**Aim of the exercise**:
Search the data for the string "flat" and copy each line where it turns up.

┄┄┄┄┄┄┄┄┄┄┄┄┄┄┄┄┄┄┄┄

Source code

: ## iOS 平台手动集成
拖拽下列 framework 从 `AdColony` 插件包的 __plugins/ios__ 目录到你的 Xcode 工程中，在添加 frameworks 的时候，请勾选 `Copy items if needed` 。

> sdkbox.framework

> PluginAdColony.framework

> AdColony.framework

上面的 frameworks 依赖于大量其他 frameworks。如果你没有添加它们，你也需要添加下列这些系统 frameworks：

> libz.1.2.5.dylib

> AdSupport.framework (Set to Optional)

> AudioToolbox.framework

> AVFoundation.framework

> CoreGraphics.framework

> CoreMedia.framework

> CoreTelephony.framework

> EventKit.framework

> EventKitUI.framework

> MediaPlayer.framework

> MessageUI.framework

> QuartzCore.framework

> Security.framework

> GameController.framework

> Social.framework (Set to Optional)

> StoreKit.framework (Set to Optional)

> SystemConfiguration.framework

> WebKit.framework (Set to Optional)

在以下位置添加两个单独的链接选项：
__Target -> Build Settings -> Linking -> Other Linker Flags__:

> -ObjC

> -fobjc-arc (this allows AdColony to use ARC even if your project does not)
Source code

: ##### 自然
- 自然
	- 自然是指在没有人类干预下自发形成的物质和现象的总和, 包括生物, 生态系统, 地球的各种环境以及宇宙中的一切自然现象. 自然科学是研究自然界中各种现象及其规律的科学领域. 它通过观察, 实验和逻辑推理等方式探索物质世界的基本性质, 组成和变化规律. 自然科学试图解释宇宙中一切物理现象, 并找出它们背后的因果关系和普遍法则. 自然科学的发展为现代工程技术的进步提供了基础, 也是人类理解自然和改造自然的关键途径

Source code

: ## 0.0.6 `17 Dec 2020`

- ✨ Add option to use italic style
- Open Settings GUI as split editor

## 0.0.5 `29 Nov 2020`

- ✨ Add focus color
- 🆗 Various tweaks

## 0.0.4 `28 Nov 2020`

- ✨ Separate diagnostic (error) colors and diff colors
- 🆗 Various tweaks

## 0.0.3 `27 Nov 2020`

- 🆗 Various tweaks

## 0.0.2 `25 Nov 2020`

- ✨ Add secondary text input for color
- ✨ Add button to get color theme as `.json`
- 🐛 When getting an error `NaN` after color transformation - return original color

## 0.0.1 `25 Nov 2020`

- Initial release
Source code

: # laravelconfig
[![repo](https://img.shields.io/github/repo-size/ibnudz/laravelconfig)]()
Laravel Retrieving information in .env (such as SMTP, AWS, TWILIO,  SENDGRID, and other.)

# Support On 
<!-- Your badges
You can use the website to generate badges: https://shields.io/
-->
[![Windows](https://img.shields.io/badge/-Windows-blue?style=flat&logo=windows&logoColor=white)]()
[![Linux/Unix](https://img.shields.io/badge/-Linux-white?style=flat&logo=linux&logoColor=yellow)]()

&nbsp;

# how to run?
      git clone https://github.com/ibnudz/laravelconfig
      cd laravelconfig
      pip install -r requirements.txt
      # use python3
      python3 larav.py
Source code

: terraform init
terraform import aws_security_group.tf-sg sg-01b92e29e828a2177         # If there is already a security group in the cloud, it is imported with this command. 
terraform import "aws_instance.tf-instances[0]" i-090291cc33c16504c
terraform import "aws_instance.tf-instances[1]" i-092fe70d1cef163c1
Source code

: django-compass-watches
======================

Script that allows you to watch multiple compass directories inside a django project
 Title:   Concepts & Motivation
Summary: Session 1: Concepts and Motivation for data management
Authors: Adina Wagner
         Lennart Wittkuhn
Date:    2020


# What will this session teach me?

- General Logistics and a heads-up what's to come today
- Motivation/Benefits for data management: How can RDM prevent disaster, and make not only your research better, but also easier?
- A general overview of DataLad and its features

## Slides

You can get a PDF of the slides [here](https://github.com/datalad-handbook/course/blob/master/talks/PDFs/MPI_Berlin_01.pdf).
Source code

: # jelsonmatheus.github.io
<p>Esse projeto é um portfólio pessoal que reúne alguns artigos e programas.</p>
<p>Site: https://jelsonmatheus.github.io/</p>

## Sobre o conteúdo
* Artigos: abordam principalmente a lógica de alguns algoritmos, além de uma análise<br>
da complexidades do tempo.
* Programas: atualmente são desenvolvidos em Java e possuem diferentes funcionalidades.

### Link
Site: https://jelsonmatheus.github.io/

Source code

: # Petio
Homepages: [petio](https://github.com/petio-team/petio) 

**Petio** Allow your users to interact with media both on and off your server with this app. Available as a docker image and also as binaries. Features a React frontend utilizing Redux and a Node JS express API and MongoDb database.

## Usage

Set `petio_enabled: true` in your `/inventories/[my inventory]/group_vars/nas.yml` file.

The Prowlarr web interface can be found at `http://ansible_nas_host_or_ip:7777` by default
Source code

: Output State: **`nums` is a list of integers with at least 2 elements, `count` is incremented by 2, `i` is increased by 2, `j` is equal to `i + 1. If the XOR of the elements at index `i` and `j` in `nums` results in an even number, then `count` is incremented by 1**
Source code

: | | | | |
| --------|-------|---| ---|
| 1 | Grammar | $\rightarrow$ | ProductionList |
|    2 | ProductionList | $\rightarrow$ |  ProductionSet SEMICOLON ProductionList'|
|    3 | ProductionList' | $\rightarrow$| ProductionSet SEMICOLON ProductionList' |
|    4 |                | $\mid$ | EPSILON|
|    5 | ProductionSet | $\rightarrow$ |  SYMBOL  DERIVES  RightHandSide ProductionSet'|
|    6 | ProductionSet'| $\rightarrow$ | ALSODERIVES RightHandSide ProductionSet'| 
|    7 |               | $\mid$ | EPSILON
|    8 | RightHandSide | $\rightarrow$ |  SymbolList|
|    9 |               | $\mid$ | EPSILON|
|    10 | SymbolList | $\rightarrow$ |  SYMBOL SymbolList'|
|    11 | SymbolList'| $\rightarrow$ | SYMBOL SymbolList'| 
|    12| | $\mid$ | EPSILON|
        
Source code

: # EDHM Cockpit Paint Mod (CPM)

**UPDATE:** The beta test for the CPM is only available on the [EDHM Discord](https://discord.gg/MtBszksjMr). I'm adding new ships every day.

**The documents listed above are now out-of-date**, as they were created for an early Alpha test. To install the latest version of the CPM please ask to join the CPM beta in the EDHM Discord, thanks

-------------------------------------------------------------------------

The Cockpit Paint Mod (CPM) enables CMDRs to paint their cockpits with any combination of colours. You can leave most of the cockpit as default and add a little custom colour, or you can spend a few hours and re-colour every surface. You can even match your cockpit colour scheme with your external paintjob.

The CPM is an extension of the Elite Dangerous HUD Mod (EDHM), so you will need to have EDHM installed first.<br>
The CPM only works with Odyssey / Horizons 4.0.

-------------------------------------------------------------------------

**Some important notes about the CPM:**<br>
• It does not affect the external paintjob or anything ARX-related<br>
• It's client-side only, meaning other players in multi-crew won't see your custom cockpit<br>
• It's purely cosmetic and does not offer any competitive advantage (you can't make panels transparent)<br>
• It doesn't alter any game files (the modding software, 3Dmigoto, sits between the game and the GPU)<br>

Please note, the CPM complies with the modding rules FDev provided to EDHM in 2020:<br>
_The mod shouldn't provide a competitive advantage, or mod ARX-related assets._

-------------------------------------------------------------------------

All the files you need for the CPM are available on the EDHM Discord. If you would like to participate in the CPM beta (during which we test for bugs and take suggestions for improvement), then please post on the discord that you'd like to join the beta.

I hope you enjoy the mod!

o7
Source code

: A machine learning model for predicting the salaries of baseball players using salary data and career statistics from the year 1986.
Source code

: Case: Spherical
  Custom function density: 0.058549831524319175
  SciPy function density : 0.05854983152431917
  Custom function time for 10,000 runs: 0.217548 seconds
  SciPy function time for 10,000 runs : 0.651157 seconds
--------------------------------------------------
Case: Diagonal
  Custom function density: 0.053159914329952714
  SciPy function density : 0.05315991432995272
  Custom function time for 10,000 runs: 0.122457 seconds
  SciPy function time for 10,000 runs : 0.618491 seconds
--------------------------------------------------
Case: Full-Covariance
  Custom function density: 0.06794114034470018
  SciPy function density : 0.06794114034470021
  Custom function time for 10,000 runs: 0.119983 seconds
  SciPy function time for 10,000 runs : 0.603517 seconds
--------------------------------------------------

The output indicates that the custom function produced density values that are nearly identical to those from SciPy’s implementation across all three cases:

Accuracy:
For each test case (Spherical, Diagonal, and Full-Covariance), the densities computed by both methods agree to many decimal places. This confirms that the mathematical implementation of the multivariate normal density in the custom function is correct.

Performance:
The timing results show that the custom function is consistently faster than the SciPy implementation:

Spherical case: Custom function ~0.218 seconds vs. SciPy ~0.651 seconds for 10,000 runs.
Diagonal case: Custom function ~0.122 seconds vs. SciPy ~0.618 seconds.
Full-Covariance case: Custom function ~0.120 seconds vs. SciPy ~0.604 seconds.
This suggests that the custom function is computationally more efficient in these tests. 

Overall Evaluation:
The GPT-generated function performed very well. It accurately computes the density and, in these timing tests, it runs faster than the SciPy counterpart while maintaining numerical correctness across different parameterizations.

┄┄┄┄┄┄┄┄┄┄┄┄┄┄┄┄┄┄┄┄

**Finished task**:
[![Windows](https://img.shields.io/badge/-Windows-blue?style=flat&logo=windows&logoColor=white)]()
[![Linux/Unix](https://img.shields.io/badge/-Linux-white?style=flat&logo=linux&logoColor=yellow)]()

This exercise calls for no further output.